EXERCISE: Filter the data for lines with the word "todos", then copy every line so identified.

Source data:
== Segment start ==
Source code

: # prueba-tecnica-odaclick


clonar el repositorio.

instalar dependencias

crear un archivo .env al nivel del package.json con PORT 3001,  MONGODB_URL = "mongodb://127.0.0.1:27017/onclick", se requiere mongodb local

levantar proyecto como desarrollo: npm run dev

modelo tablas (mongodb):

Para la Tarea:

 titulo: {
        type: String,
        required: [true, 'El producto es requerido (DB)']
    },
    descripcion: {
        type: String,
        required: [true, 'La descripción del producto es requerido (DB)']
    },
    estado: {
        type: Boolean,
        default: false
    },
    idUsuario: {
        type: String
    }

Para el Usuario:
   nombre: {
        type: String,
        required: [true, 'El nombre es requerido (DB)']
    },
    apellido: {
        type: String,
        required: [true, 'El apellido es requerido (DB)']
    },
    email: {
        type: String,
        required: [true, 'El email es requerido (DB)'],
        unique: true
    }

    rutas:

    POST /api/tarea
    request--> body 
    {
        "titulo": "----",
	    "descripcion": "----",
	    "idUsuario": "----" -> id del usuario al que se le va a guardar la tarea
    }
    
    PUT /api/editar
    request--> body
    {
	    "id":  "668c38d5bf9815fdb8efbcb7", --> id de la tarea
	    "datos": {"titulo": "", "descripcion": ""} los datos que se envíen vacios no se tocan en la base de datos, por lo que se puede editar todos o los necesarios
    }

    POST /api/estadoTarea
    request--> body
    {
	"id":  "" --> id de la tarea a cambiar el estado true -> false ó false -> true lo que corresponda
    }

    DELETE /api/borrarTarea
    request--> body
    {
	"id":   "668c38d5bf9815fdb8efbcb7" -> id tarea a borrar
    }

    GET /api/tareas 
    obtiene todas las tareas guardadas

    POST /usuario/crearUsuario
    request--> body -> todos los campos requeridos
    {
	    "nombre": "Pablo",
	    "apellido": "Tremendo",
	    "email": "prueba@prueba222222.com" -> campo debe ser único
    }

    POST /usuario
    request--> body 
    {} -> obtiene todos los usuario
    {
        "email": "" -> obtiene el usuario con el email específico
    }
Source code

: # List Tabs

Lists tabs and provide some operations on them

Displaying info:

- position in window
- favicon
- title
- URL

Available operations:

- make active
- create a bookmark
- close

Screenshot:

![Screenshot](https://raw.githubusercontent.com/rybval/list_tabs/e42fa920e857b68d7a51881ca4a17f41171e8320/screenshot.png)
== Segment end ==
SOLUTION BELOW:
	    "datos": {"titulo": "", "descripcion": ""} los datos que se envíen vacios no se tocan en la base de datos, por lo que se puede editar todos o los necesarios
    request--> body -> todos los campos requeridos
    {} -> obtiene todos los usuario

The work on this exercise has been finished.